In addition to following CONSORT, CHEST requires investigators
to register their clinical trials in an approved public trials registry.
Approved public trials registries are those that meet the criteria
established by the World Health Organization (WHO). To register a trial, authors must submit the details directly to any one of the WHO primary registries. CHEST
reserves the right to reject papers if it deems the disclosure at the
registry to be incomplete. An IRB statement is not a substitute for an
approved clinical trial registration.
Purely observational studies (those in which the assignment of the
medical intervention is not at the discretion of the investigator) do
not require registration.
Authors preparing systematic reviews and meta-analyses for submission to CHEST should follow the PRISMA (Preferred Reporting Items for Systematic Reviews and Meta-analyses) checklist and must include a PRISMA flow diagram as Figure 1 on submission.
Investigators who administer surveys and questionnaires as part of their study should obtain copyright permission if needed; no surveys should be adapted without the permission of the of the developer. Any unapproved changes in how PRO instruments are used or approved changes that have not been psychometrically studied and found to be reliable and valid will invalidate the results.
Studies based on surveys or questionnaires should report on data that have
been collected within two years of submission, include supporting
reliability and validity data, and have response rates of at least 60%. All survey-based studies should describe the method used to achieve the response rate (eg, Dillman's tailored design method) and should provide a convincing rationale for why lower response rates provide
important and generalizable information. Surveys with a response rate of less than 60% may be rejected. Nonrespondents should be
characterized well enough to allow for assessment of potential for
nonresponse. Authors are encouraged to report outcome rates for most
surveys using standardized definitions and metrics (eg, those proposed
by the American Association for Public Opinion Research. This information must be detailed in the methods section.
The Equator Network
provides checklists for other types of studies such as the STROBE
(Strengthening the Reporting of Observational Studies in Epidemiology)
statement. Checklists are also available for cohort, case-control, and
cross-sectional studies, and authors are encouraged to follow these.
CHEST endorses the recently published HEART Group Statement1 calling for better matching language in Original Research to the evidence found in different study designs.2 In short, in observational studies investigators should use descriptive statements such as "we observed a lower risk" rather than a more definitive statement such as "reduced the risk by" that are more appropriate to RCTs.
1. Editors of Heart Group Journals. Statement on matching language to the type of evidence used in describing outcomes data. J Am Coll Cardiol. 2012;60(23):2420.
2. Kohli P, Cannon CP. The importance of matching language to type of evidence: Avoiding the pitfalls of reporting outcomes data. Clin Cardiol. 2012:35:714-717.
BACK TO TOP
Poems should not exceed 350 words, should not have been previously
published, and should relate to concerns of health-care providers,
patients and families, and medicine. Poems should not violate patient privacy (ie, they should be HIPAA compliant). Physicians should refrain from directly referencing specific identifiable situations in their poems. In case of doubt about appropriate content, check with your institution. Poems that have been previously
published will be returned to the authors.
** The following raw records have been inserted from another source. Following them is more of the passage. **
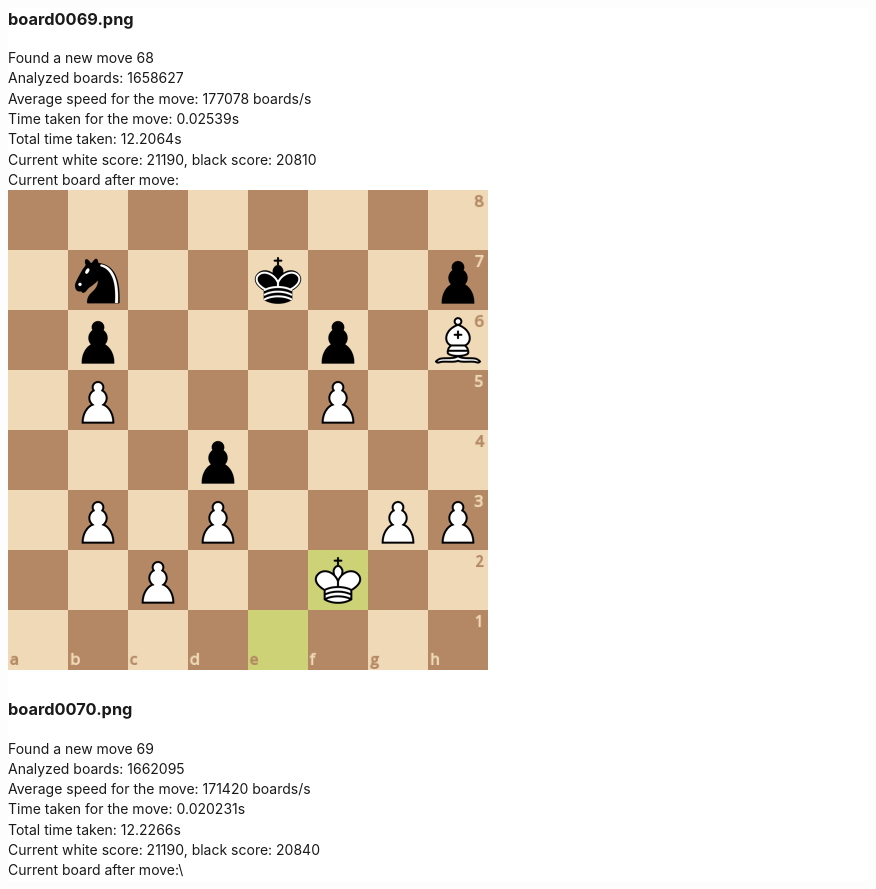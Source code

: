 ### board0069.png

Found a new move 68\
Analyzed boards: 1658627\
Average speed for the move: 177078 boards/s\
Time taken for the move: 0.02539s\
Total time taken: 12.2064s\
Current white score: 21190, black score: 20810\
Current board after move:\
![board0069.png](images/board0069.png)

### board0070.png

Found a new move 69\
Analyzed boards: 1662095\
Average speed for the move: 171420 boards/s\
Time taken for the move: 0.020231s\
Total time taken: 12.2266s\
Current white score: 21190, black score: 20840\
Current board after move:\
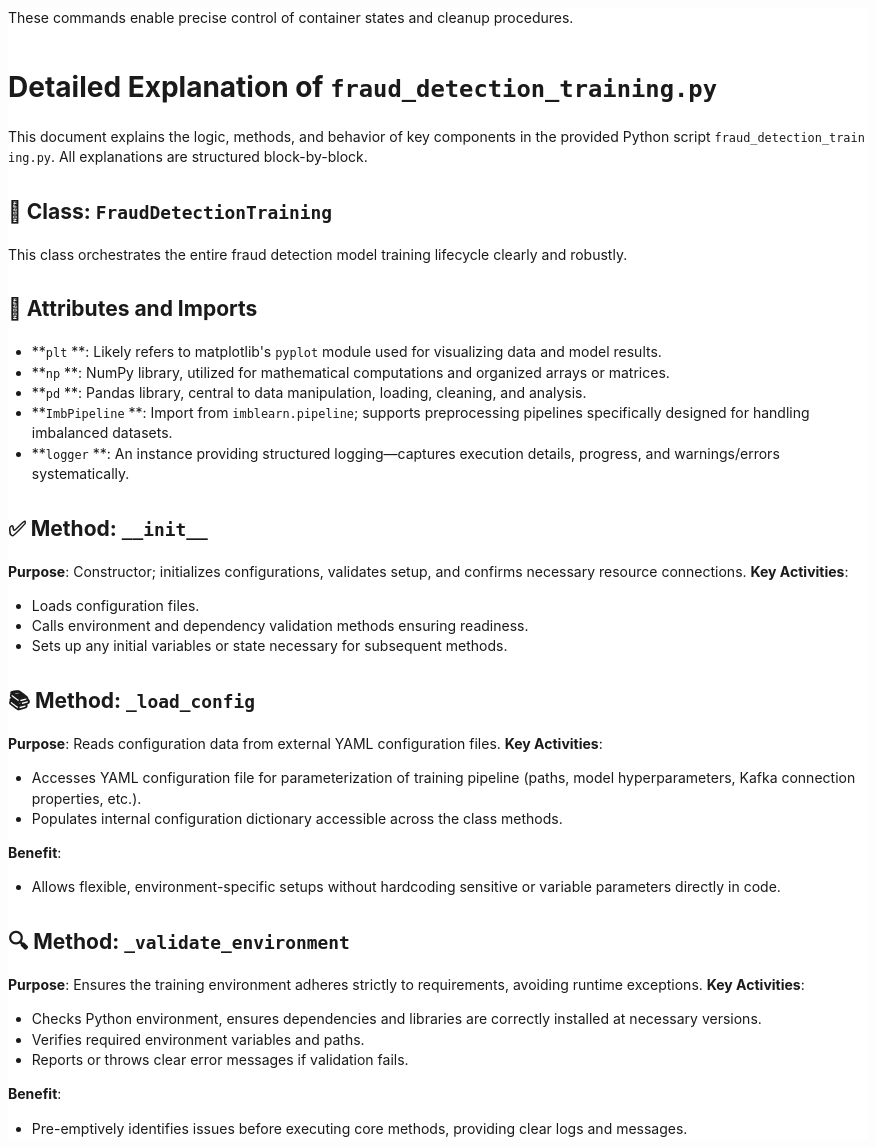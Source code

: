 These commands enable precise control of container states and cleanup procedures.

# Detailed Explanation of `fraud_detection_training.py`
This document explains the logic, methods, and behavior of key components in the provided Python script `fraud_detection_training.py`. All explanations are structured block-by-block.
## 📌 Class: `FraudDetectionTraining`
This class orchestrates the entire fraud detection model training lifecycle clearly and robustly.
## 🔹 Attributes and Imports
- **`plt` **: Likely refers to matplotlib's `pyplot` module used for visualizing data and model results.
- **`np` **: NumPy library, utilized for mathematical computations and organized arrays or matrices.
- **`pd` **: Pandas library, central to data manipulation, loading, cleaning, and analysis.
- **`ImbPipeline` **: Import from `imblearn.pipeline`; supports preprocessing pipelines specifically designed for handling imbalanced datasets.
- **`logger` **: An instance providing structured logging—captures execution details, progress, and warnings/errors systematically.

## ✅ Method: `__init__`
**Purpose**: Constructor; initializes configurations, validates setup, and confirms necessary resource connections.
**Key Activities**:
- Loads configuration files.
- Calls environment and dependency validation methods ensuring readiness.
- Sets up any initial variables or state necessary for subsequent methods.

## 📚 Method: `_load_config`
**Purpose**: Reads configuration data from external YAML configuration files.
**Key Activities**:
- Accesses YAML configuration file for parameterization of training pipeline (paths, model hyperparameters, Kafka connection properties, etc.).
- Populates internal configuration dictionary accessible across the class methods.

**Benefit**:
- Allows flexible, environment-specific setups without hardcoding sensitive or variable parameters directly in code.

## 🔍 Method: `_validate_environment`
**Purpose**: Ensures the training environment adheres strictly to requirements, avoiding runtime exceptions.
**Key Activities**:
- Checks Python environment, ensures dependencies and libraries are correctly installed at necessary versions.
- Verifies required environment variables and paths.
- Reports or throws clear error messages if validation fails.

**Benefit**:
- Pre-emptively identifies issues before executing core methods, providing clear logs and messages.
Submissions to the Pectoriloquy Section should be sent via e-mail to poetrychest@aol.com
for review and preliminary acceptance by the Section Editor, Michael
Zack, MD, FCCP. Authors of poems that Dr. Zack has approved will be
asked to submit the final version to ScholarOne Manuscripts. Authors
will be required to complete an Author Agreement form transferring
copyright to CHEST. They will also be asked to provide two or
three sentences about themselves and about their poem. Final acceptance
for publication rests with the Editor in Chief.
All poems published in CHEST are free online, with PDF versions available for downloading.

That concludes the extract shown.